#### INFORMATION PROVIDED
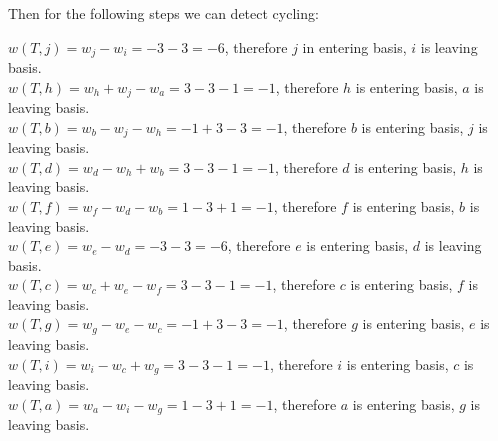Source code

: 				Then for the following steps we can detect cycling:

				$w(T, j) = w_j - w_i = -3 -3 = -6$, therefore $j$ in entering basis, $i$ is leaving basis.\\
				$w(T, h) = w_h + w_j - w_a = 3-3-1=-1$, therefore $h$ is entering basis, $a$ is leaving basis.\\
				$w(T, b) = w_b - w_j - w_h = -1 + 3 - 3 = -1$, therefore $b$ is entering basis, $j$ is leaving basis.\\
				$w(T, d) = w_d - w_h + w_b = 3 - 3 - 1 = -1$, therefore $d$ is entering basis, $h$ is leaving basis.\\
				$w(T, f) = w_f - w_d - w_b = 1 - 3 + 1 = -1$, therefore $f$ is entering basis, $b$ is leaving basis.\\
				$w(T, e) = w_e - w_d = -3 -3 = -6$, therefore $e$ is entering basis, $d$ is leaving basis.\\
				$w(T,c) = w_c + w_e - w_f = 3 -3 - 1 = -1$, therefore $c$ is entering basis, $f$ is leaving basis.\\
				$w(T,g) = w_g - w_e - w_c = -1 + 3 - 3 = -1$, therefore $g$ is entering basis, $e$ is leaving basis.\\
				$w(T,i) = w_i - w_c + w_g =3 - 3 - 1= -1 $, therefore $i$ is entering basis, $c$ is leaving basis.\\
				$w(T,a) = w_a - w_i - w_g = 1 - 3 + 1 = -1$, therefore $a$ is entering basis, $g$ is leaving basis.\\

#### WORK INSTRUCTIONS
Only an exact copy of the records, free of images, belongs in the answer.

#### SOLUTION TO THIS PROBLEM
Source code

: 				Then for the following steps we can detect cycling:

				$w(T, j) = w_j - w_i = -3 -3 = -6$, therefore $j$ in entering basis, $i$ is leaving basis.\\
				$w(T, h) = w_h + w_j - w_a = 3-3-1=-1$, therefore $h$ is entering basis, $a$ is leaving basis.\\
				$w(T, b) = w_b - w_j - w_h = -1 + 3 - 3 = -1$, therefore $b$ is entering basis, $j$ is leaving basis.\\
				$w(T, d) = w_d - w_h + w_b = 3 - 3 - 1 = -1$, therefore $d$ is entering basis, $h$ is leaving basis.\\
				$w(T, f) = w_f - w_d - w_b = 1 - 3 + 1 = -1$, therefore $f$ is entering basis, $b$ is leaving basis.\\
				$w(T, e) = w_e - w_d = -3 -3 = -6$, therefore $e$ is entering basis, $d$ is leaving basis.\\
				$w(T,c) = w_c + w_e - w_f = 3 -3 - 1 = -1$, therefore $c$ is entering basis, $f$ is leaving basis.\\
				$w(T,g) = w_g - w_e - w_c = -1 + 3 - 3 = -1$, therefore $g$ is entering basis, $e$ is leaving basis.\\
				$w(T,i) = w_i - w_c + w_g =3 - 3 - 1= -1 $, therefore $i$ is entering basis, $c$ is leaving basis.\\
				$w(T,a) = w_a - w_i - w_g = 1 - 3 + 1 = -1$, therefore $a$ is entering basis, $g$ is leaving basis.\\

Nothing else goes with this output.